Table 4 Overall Efficiency for Two Seasons (Philippine UPRIIS projects)

 

1986

1987

1988

Wet season

23.3

32.5

28.0

Dry season

54.6

46.9

52.0

Source: OED report, 1990

A similar phenomenon has been seen in areas of Lam Pao in Thailand and in the Panuco basin in Mexico (QED, 1990). In some project areas, high rainfall occurs in the wet season and low cropping intensity is practiced during dry seasons. The average overall irrigation efficiencies in those areas is below 30 percent. In Thailand, the estimated overall irrigation efficiency varied widely, from 8-51 percent in the wet season, and from 17-70 percent in the dry season (Vadhanaphuti, 1991), depending on the physical condition of the infrastructure and the availability of water.

Under these circumstances, a distinction should be made between water diverted and water pumped or released from reservoirs. If water is released at the expense of a storage or reservoir, pumping costs and delivery operations, it will affect the operational efficiency of these facilities. Will surplus water cause problems of drainage, flooding, water logging, and salinity in downstream areas? Alternative indicators need to be used to measure water use efficiency in such cases.

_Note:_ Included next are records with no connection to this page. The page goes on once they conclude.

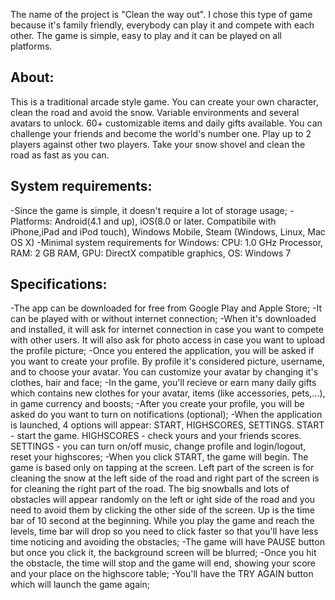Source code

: The name of the project is "Clean the way out". I chose this type of game because it's family friendly, everybody can play it and compete with each other. The game is simple, easy to play and it can be played on all platforms.

About:
-
  This is a traditional arcade style game. You can create your own character, clean the road and avoid the snow. Variable environments and several avatars to unlock. 60+ customizable items and daily gifts available. You can challenge your friends and become the world's number one. Play up to 2 players against other two players. Take your snow shovel and clean the road as fast as you can.

System requirements:
-
  -Since the game is simple, it doesn't require a lot of storage usage;
  -Platforms: Android(4.1 and up), iOS(8.0 or later. Compatibile with iPhone,iPad and iPod touch), Windows Mobile, Steam (Windows, Linux, Mac OS X)
  -Minimal system requirements for Windows: CPU:	1.0 GHz Processor, RAM:	2 GB RAM, GPU:	DirectX compatible graphics, OS:	Windows 7

Specifications:
-
   -The app can be downloaded for free from Google Play and Apple Store;
   -It can be played with or without internet connection;
   -When it's downloaded and installed, it will ask for internet connection in case you want to compete with other users. It will also ask for photo access in case you want to upload the profile picture;
   -Once you entered the application, you will be asked if you want to create your profile. By profile it's considered picture, username, and to choose your avatar. You can customize your avatar by changing it's clothes, hair and face;
   -In the game, you'll recieve or earn many daily gifts which contains new clothes for your avatar, items (like accessories, pets,...), in game currency and boosts;
   -After you create your profile, you will be asked do you want to turn on notifications (optional);
   -When the application is launched, 4 options will appear: START, HIGHSCORES, SETTINGS. START - start the game. HIGHSCORES - check yours and your friends scores. SETTINGS - you can turn on/off music, change profile and login/logout, reset your highscores;
   -When you click START, the game will begin. The game is based only on tapping at the screen. Left part of the screen is for cleaning the snow at the left side of the road and right part of the screen is for cleaning the right part of the road. The big snowballs and lots of obstacles will appear randomly on the left or ight side of the road and you need to avoid them by clicking the other side of the screen. Up is the time bar of 10 second at the beginning. While you play the game and reach the levels, time bar will drop so you need to click faster so that you'll have less time noticing and avoiding the obstacles;
   -The game will have PAUSE button but once you click it, the background screen will be blurred;
   -Once you hit the obstacle, the time will stop and the game will end, showing your score and your place on the highscore table;
   -You'll have the TRY AGAIN button which will launch the game again;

METHODS OF WATER APPLICATION are an integral part of optimal water use. There are many references on WUE levels under different application methods. Syria is an example where the technique of basin (flood) irrigation is widely practiced. This method can cause water losses of more than 50 percent (Bakour, 1991). Irrigation network efficiencies are 60 percent in most of the agricultural schemes of the country. Of the total water use of currently 10.3 billion m³ in the agricultural sector, more than 4 billion m³ is lost every year. Excessive irrigation without well-designed drainage networks causes a rise in groundwater levels, leading to increased salinity and lower agricultural productivity. In Yemen, the spate irrigation method is widely practiced. According to a study by Van Tuijl (1992), the overall WUE is 20 percent, much lower than the developing country average. Although spate irrigation has a low efficiency, it is a commonly practiced method to economically capture flood waters for irrigation. It also recharges the groundwater aquifer, from which the water is pumped for reuse in irrigation.